The Benami Transactions (Prohibition) Act of 1988 is an Indian law that does not allow for certain types of financial transactions. Any transaction in which the property is transferred to one person for a consideration paid by another person is defined as a ‘Benami’ transaction under the statute. Transactions such as these were once common in India’s economy. They predominantly involved the acquisition of real estate. Additionally, these transactions were considered to add to the country’s black money problem.
The act also prohibits all Benami transactions and the power to retrieve Benami-owned property. It became effective on September 5, 1988. Despite the Benami transactions being banned now, the act only had a minor impact on them. To fight against this problem, updated versions were passed in 2011 and 2016 to enforce the bans more broadly. After examining numerous acts and the Benami system, in 1973, India’s Law Commission proposed an act for fighting the bad debt.
Socio-Economic benefits
Benami transactions have been a scourge on the Indian economy since the 1980s, needing comprehensive legislation to limit their impacts, which cripple a rising economy and aid in the fight against bad loans. This Amendment Act was enacted in response to mounting public opposition to increasing lender fraud and India’s campaign against black money. Closer inspection reveals that the Amendment Act of 2016 appears to be hopeful in fixing the Act’s legal problems.
The executive’s proper implementation would have a huge deterrent effect on society. For example, on the one hand, the danger of confiscation of Benami properties instils fear in people’s minds; on the other hand, the provision of exemption to those who report their Benami holdings looks to be a lucrative incentive. As a result, if the newly modified law is not hampered by non-implementation, it can send shivers down the spines of individuals who have engaged in illicit activities and boost the lenders throughout the country.
Law Passed for Benami Transactions
To combat the existence of the Benami transactions, the Parliament passed the Benami Transactions (Prohibition) Act, 1988. This took effect on May 19, 1988. Despite this, there were a few flaws in the act. Hence, the rules that needed to be established to fight against the mentioned issue could not be drafted. Later, the Indian government proposed the ‘Benami Transactions (Prohibition) Bill, 2011 and 2015’.
Prime Minister Narendra Modi prepared to take on ‘Benami’ properties to combat corruption following the announcement on November 8, 2016, of the demonetisation of high-value currency notes. Mr Modi stated, in his final Mann Ki Baat of 2016, that the government will soon implement a strong law to deal with ‘Benami’ properties efficiently. ‘We will take legal action against the property of “Benami”.’
This is a significant step forward in the fight against corruption and black money. We will take legal action against properties purchased in the name of others (Benami). The Prime Minister stated, ‘That is the country’s property.’ The Benami Transactions (Prohibition) Amendment Act, 2016, was previously passed by the government. It stipulates a maximum sentence of seven years in prison and a fine of up to 25% of the fair market value of the Benami property. It also allows the government to seize deposits made by people who convert unaccounted cash into white money through other accounts. However, the corrupt have not been discouraged from amassing Benami estates.
Consequences of Benami Transactions
Entering into Benami transactions is illegal under the Prohibition of Benami Property Transactions Act provisions.

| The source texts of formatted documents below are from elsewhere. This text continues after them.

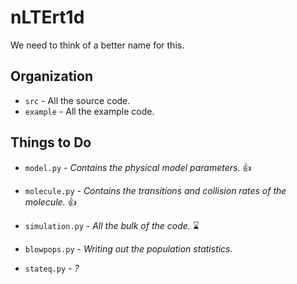 # nLTErt1d

We need to think of a better name for this.

## Organization

* `src` - All the source code.
* `example` - All the example code.

## Things to Do

* `model.py` - _Contains the physical model parameters._ :thumbsup:

* `molecule.py` - _Contains the transitions and collision rates of the molecule._ :thumbsup:

* `simulation.py` - _All the bulk of the code._ :hourglass:

* `blowpops.py` - _Writing out the population statistics._

* `stateq.py` - _?_
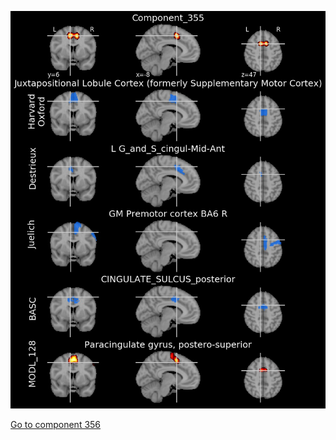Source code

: 


![355](preliminary/355.jpg "Component 355")

[Go to component 356](https://parietal-inria.github.io/MODL_atlas/512/356 "Component 356")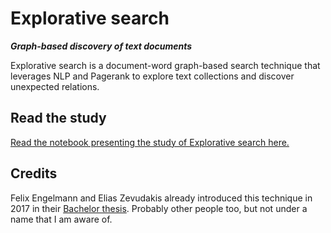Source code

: # Explorative search

***Graph-based discovery of text documents***

Explorative search is a document-word graph-based search technique that leverages NLP and Pagerank to explore text collections and discover unexpected relations.

## Read the study

[Read the notebook presenting the study of Explorative search here.](https://nbviewer.jupyter.org/github/oulianov/explorative-search/blob/master/explorative-search.ipynb)

## Credits

Felix Engelmann and Elias Zevudakis already introduced this technique in 2017 in their [Bachelor thesis](https://west.uni-koblenz.de/assets/theses/bachelorsthesis_elias_zervudakis_and_felix_engelmann.pdf). Probably other people too, but not under a name that I am aware of.
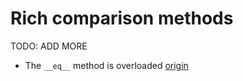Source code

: # Rich comparison methods

TODO: ADD MORE

- The `__eq__` method is overloaded [origin](./exercise-concepts/clock.md)
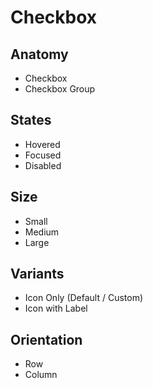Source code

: # Checkbox

## Anatomy

-   Checkbox
-   Checkbox Group

## States

-   Hovered
-   Focused
-   Disabled

## Size

-   Small
-   Medium
-   Large

## Variants

-   Icon Only (Default / Custom)
-   Icon with Label

## Orientation

-   Row
-   Column
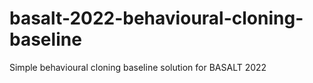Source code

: # basalt-2022-behavioural-cloning-baseline
Simple behavioural cloning baseline solution for BASALT 2022
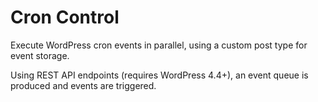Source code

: # Cron Control

Execute WordPress cron events in parallel, using a custom post type for event storage.

Using REST API endpoints (requires WordPress 4.4+), an event queue is produced and events are triggered.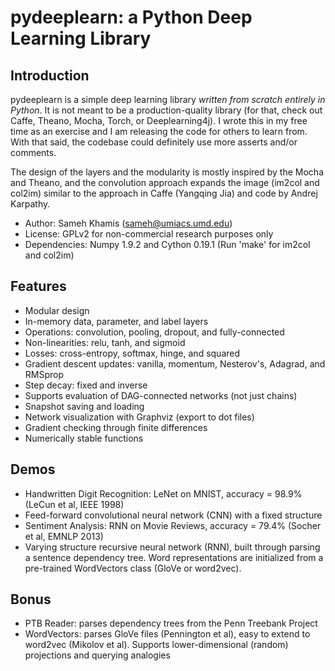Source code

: # pydeeplearn: a Python Deep Learning Library
## Introduction
pydeeplearn is a simple deep learning library *written from scratch entirely in Python*. It is not meant to be a production-quality library (for that, check out Caffe, Theano, Mocha, Torch, or Deeplearning4j). I wrote this in my free time as an exercise and I am releasing the code for others to learn from. With that said, the codebase could definitely use more asserts and/or comments.

The design of the layers and the modularity is mostly inspired by the Mocha and Theano, and the convolution approach expands the image (im2col and col2im) similar to the approach in Caffe (Yangqing Jia) and code by Andrej Karpathy.

* Author: Sameh Khamis (sameh@umiacs.umd.edu)
* License: GPLv2 for non-commercial research purposes only
* Dependencies: Numpy 1.9.2 and Cython 0.19.1 (Run 'make' for im2col and col2im)

## Features
* Modular design
 * In-memory data, parameter, and label layers
 * Operations: convolution, pooling, dropout, and fully-connected
 * Non-linearities: relu, tanh, and sigmoid
 * Losses: cross-entropy, softmax, hinge, and squared
 * Gradient descent updates: vanilla, momentum, Nesterov's, Adagrad, and RMSprop
 * Step decay: fixed and inverse
* Supports evaluation of DAG-connected networks (not just chains)
* Snapshot saving and loading
* Network visualization with Graphviz (export to dot files)
* Gradient checking through finite differences
* Numerically stable functions

## Demos
* Handwritten Digit Recognition: LeNet on MNIST, accuracy = 98.9% (LeCun et al, IEEE 1998)
 * Feed-forward convolutional neural network (CNN) with a fixed structure
* Sentiment Analysis: RNN on Movie Reviews, accuracy = 79.4% (Socher et al, EMNLP 2013)
 * Varying structure recursive neural network (RNN), built through parsing a sentence dependency tree. Word representations are initialized from a pre-trained WordVectors class (GloVe or word2vec).

## Bonus
* PTB Reader: parses dependency trees from the Penn Treebank Project
* WordVectors: parses GloVe files (Pennington et al), easy to extend to word2vec (Mikolov et al). Supports lower-dimensional (random) projections and querying analogies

This act further states that anyone who engages in Benami transactions faces a sentence of rigorous imprisonment for a period of not less than one year and not more than seven years. In addition, a fine of 25% of the property’s fair market value must be paid.

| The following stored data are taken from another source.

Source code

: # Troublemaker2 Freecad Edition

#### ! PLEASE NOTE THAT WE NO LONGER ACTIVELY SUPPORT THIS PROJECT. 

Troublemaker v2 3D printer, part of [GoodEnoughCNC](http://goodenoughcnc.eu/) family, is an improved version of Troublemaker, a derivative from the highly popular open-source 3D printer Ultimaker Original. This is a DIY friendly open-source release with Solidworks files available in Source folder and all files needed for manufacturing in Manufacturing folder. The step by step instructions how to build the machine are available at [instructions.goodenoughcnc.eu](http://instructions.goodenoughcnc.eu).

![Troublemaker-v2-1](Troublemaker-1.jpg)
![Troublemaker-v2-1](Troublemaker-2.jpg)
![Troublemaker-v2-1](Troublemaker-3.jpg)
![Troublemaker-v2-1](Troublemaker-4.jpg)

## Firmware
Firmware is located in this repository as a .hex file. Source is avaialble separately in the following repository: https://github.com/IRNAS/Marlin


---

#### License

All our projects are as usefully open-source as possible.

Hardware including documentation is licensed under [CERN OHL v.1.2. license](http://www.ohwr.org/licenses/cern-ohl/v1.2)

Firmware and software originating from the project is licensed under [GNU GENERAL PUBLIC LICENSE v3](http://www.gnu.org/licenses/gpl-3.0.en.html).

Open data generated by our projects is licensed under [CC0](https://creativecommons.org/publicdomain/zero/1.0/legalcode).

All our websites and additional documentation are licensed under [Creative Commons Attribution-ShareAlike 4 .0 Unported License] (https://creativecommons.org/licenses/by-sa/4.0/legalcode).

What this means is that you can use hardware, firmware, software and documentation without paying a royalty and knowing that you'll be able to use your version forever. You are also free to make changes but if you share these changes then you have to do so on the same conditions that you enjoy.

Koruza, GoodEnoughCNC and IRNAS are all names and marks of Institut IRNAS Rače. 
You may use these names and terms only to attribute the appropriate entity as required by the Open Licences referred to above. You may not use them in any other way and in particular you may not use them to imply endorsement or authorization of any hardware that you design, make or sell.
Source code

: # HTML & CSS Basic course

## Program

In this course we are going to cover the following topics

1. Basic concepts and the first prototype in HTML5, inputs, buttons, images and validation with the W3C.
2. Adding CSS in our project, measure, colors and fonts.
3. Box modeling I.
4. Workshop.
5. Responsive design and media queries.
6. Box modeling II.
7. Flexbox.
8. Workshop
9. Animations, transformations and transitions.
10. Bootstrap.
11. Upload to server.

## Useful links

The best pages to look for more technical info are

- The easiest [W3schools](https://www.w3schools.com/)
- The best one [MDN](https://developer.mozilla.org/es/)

The act also forbids the genuine owner from recovering Benami property from the benamidar. Also, where the Benamidar re-transfers the property to the beneficial owner who was fighting the bad debt, the re-transfer transaction is ruled null and void. These properties are subject to taxation.
Multiple Ownership
Most properties are declared Benami when the confidence of lenders (whether private equity or banks) will also be boosted. The residential sector is plagued by multiple, fraudulent, unknown ownerships, particularly in mini-metros and non-metro markets. When the title to a property is unclear, the lending institution will generally undertake its title search before authorising the loan. With the increase in bad debts, it’s no wonder that banks closely examine the ownership before lending to boost the lenders.
Conclusion
In the long run, the modifications to the Benami Transactions (Prohibition) Act 2016 will help stabilise the industry and create transparency, confidence, and reliability and boost the lenders. The amendment’s goals were to prohibit Benami transactions and punish those who participated in them because they had become a method for the corrupt to avoid paying taxes, concentrate land, and launder money while also assisting the middle and lower classes in realising their dream of owning a home and made the fight for the bad debt throughout.

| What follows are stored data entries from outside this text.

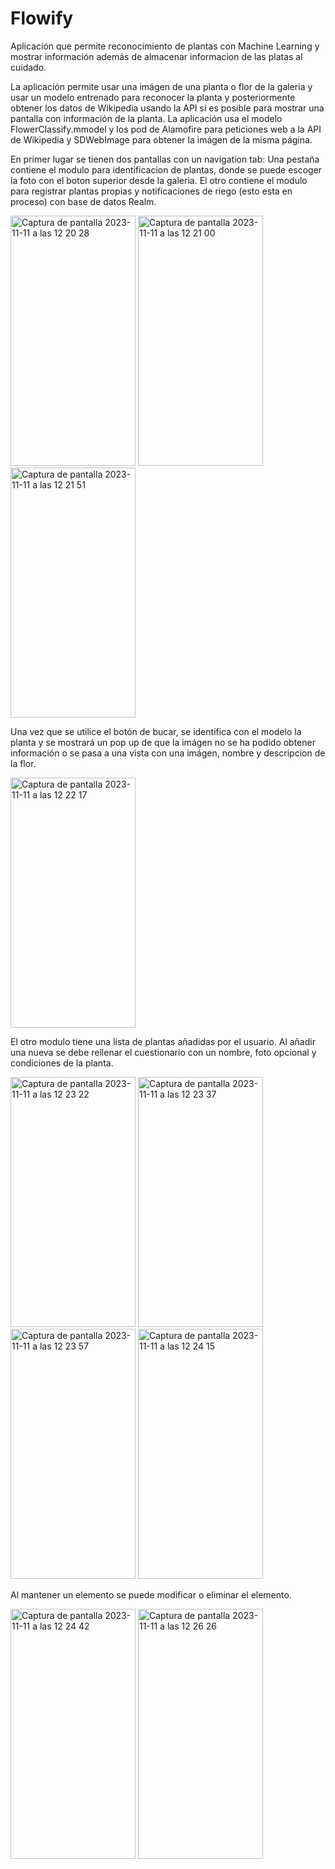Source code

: # Flowify
Aplicación que permite reconocimiento de plantas con Machine Learning y mostrar información además de almacenar informacion de las platas al cuidado.

La aplicación permite usar una imágen de una planta o flor de la galeria y usar un modelo entrenado para reconocer la planta y posteriormente obtener los datos de Wikipedia usando la API si es posible para mostrar una pantalla con información de la planta. La aplicación usa el modelo FlowerClassify.mmodel y los pod de Alamofire para peticiones web a la API de Wikipedia y SDWebImage para obtener la imágen de la misma página.

En primer lugar se tienen dos pantallas con un navigation tab: Una pestaña contiene el modulo para identificacion de plantas, donde se puede escoger la foto con el boton superior desde la galeria. El otro contiene el modulo para registrar plantas propias y notificaciones de riego (esto esta en proceso) con base de datos Realm.  

<img width="200" height="400" alt="Captura de pantalla 2023-11-11 a las 12 20 28" src="https://github.com/jamv0007/Flowify/assets/84525141/7fe2c4af-1fb4-4801-b387-1fcb2a05971b">
<img width="200" height="400" alt="Captura de pantalla 2023-11-11 a las 12 21 00" src="https://github.com/jamv0007/Flowify/assets/84525141/83403e25-ed54-45a3-93d1-dff1fd2e59bc">
<img width="200" height="400" alt="Captura de pantalla 2023-11-11 a las 12 21 51" src="https://github.com/jamv0007/Flowify/assets/84525141/90b8e356-4b38-4fd2-95b9-35e8d70d810c">

Una vez que se utilice el botón de bucar, se identifica con el modelo la planta y se mostrará un pop up de que la imágen no se ha podido obtener información o se pasa a una vista con una imágen, nombre y descripcion de la flor.

<img width="200" height="400" alt="Captura de pantalla 2023-11-11 a las 12 22 17" src="https://github.com/jamv0007/Flowify/assets/84525141/f9e99fbb-83a9-4039-a250-99d5cb6b5ee8">

El otro modulo tiene una lista de plantas añadidas por el usuario. Al añadir una nueva se debe rellenar el cuestionario con un nombre, foto opcional y condiciones de la planta.

<img width="200" height="400" alt="Captura de pantalla 2023-11-11 a las 12 23 22" src="https://github.com/jamv0007/Flowify/assets/84525141/cf0052bc-285b-4315-956a-c3523e116bfd">
<img width="200" height="400" alt="Captura de pantalla 2023-11-11 a las 12 23 37" src="https://github.com/jamv0007/Flowify/assets/84525141/b9aaa174-33ac-4881-9953-40e9a092b1f3">

<img width="200" height="400" alt="Captura de pantalla 2023-11-11 a las 12 23 57" src="https://github.com/jamv0007/Flowify/assets/84525141/a63c0659-2456-4cb9-923c-3e1af7601e0c">
<img width="200" height="400" alt="Captura de pantalla 2023-11-11 a las 12 24 15" src="https://github.com/jamv0007/Flowify/assets/84525141/9a787a3e-0edb-44e9-aaea-a69d0a706ad7">

Al mantener un elemento se puede modificar o eliminar el elemento.

<img width="200" height="400" alt="Captura de pantalla 2023-11-11 a las 12 24 42" src="https://github.com/jamv0007/Flowify/assets/84525141/f3e21a52-9a03-40fa-8931-01bc3e2dfe7a">
<img width="200" height="400" alt="Captura de pantalla 2023-11-11 a las 12 26 26" src="https://github.com/jamv0007/Flowify/assets/84525141/1dbb9682-fee1-4c85-a680-ff4336915218">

In India, real estate is regarded as one of the most popular places to invest unexplained funds. This legislation, along with other regulatory changes such as the adoption of the Goods and Services Tax (GST), the Real Estate (Regulation and Development) Act (RERA), and Land Digitisation, is a step in the right direction. It may cause short-term losses in different businesses, particularly real estate, in the economy, but it will increase long-term participation in the real sector through foreign institutional investors, financial institutions, and local investors. However, because of the nature of the relationship between parties, such as blood relatives or family members, it is difficult to recognise Benami properties, and litigation is limited.